Monday, 19 March 2012

Adjournment

Defence Procurement

9:30 pm

Photo of Dennis JensenDennis Jensen (Tangney, Liberal Party) Share this | Hansard source

Slated as Australia's new air combat capability, the troubled Joint Strike Fighter program is beyond overdue. Service entry is expected, at the very minimum, to be more than six years later than anticipated and far too expensive. Adding insult to injury, the question concerning the aircraft's credibility as an effective air combat fighter in the expected time it would operate remains to be answered. The Defence Subcommittee hearing pertaining to the Defence annual report, held on 16 March, was a staggering event for those familiar with this subject. First was the admission by Air Vice-Marshal Kym Osley that, in terms of aerodynamic performance, the JSF was designed to have similar performance to a legacy F16 or F18 with air-to-air missiles and external fuel tanks. He stated that this was representative of how a legacy aircraft would be loaded for combat.

When legacy fighters enter combat, however, external fuel tanks are dropped, resulting in a significant reduction in drag. This means legacy fighters are superior in performance, when compared to the aircraft supposed to replace them, after they drop those tanks. The JSF will mark the first time in Australia's air combat history that a fighter replacing an older one will have inferior overall aerodynamic performance. Defence still contends that the overall capability of the JSF is superior and that it will defeat all known threats. Upon my inquiry about what threats had been evaluated and what models, apart from man-in-the-loop flight simulators, had been used, Air Vice-Marshal Osley refused to specify.

To get a handle on the assertions made by Defence, I worked through a step-by-step process on an eight-versus-eight combat. It was evident that this process was not going to end well for the JSF, so the 'we are getting into classified areas' get-out-of-jail-free card was pulled. I can inform the House that we were not even close to classified data. We were discussing actual combat firings of the JSF's main air-to-air missile—information in the public domain which demonstrates that, in a permissive environment, it has a probability of kill of approximately 0.5, meaning that its missile hits its target half the time.
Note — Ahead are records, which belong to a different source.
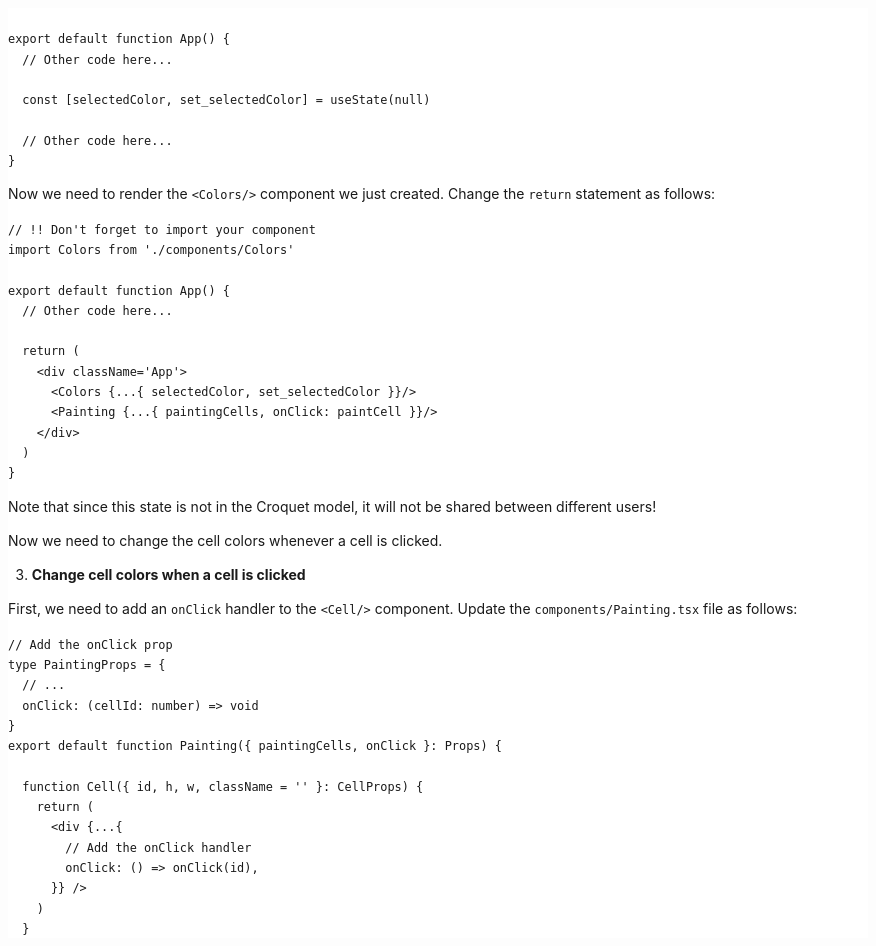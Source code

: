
 ```tsx

export default function App() {
  // Other code here...

  const [selectedColor, set_selectedColor] = useState(null)
  
  // Other code here...
}
```

Now we need to render the `<Colors/>` component we just created.
Change the `return` statement as follows:

```tsx
// !! Don't forget to import your component
import Colors from './components/Colors'

export default function App() {
  // Other code here...

  return (
    <div className='App'>
      <Colors {...{ selectedColor, set_selectedColor }}/>
      <Painting {...{ paintingCells, onClick: paintCell }}/>
    </div>
  )
}
```

Note that since this state is not in the Croquet model, it will not be shared between different users!

Now we need to change the cell colors whenever a cell is clicked.

3. **Change cell colors when a cell is clicked**

First, we need to add an `onClick` handler to the `<Cell/>` component.
Update the `components/Painting.tsx` file as follows:

```tsx
// Add the onClick prop
type PaintingProps = {
  // ...
  onClick: (cellId: number) => void
}
export default function Painting({ paintingCells, onClick }: Props) {

  function Cell({ id, h, w, className = '' }: CellProps) {
    return (
      <div {...{
        // Add the onClick handler
        onClick: () => onClick(id),
      }} />
    )
  }
```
In reality, against a capable threat, the missile is only likely to kill the enemy one time in five.

Perhaps the JSF being a lousy air combat fighter is the actual reason for the classified card being pulled. The trade bible, Aviation Week and Space Technology, had a report called 'Raptor's Edge' in 2009. In this article, analysts from the USAF and Lockheed Martin, the company making both the F22 Raptor and the JSF, stated that, against Su-27 and MiG-29 fighters, the Raptor had a kill ratio of 30 to one and the JSF three to one. That sounds reasonable until you realise that the Su-27 and MiG-29 fighters are nearly 30 years old already. Against aircraft 30 years newer, such as the Su-35S, the PAK-FA and the Chinese J20, you can imagine the results are likely to be very different.

I made the point about the vulnerability of the JSF against these aircraft during the hearings. REPSIM, an analysis company with personnel praised by the Chief of Defence Force, has shown that against the Su-35S alone, the JSF would be shot down at the rate of 5 to 2—never mind the more capable, stealthy PAK-FA and J-20. The chief executive officer of the Defence Materiel Organisation, Warren King, also indicated that there were no thresholds in place, in terms of either schedule or cost, which would lead to the JSF decision being rescinded. This is staggering as it amounts to an open chequebook—we are going to aggressively purchase the JSF, come hell or high water, no matter what date the aircraft becomes available.

The simple fact is that the fighter pilot's holy grail is the ability to engage, destroy the enemy and disengage at will. With the JSF, the terms of the engagement will have to be accepted, even if highly disadvantageous. This does not bode well for the most important military capability of all—air combat.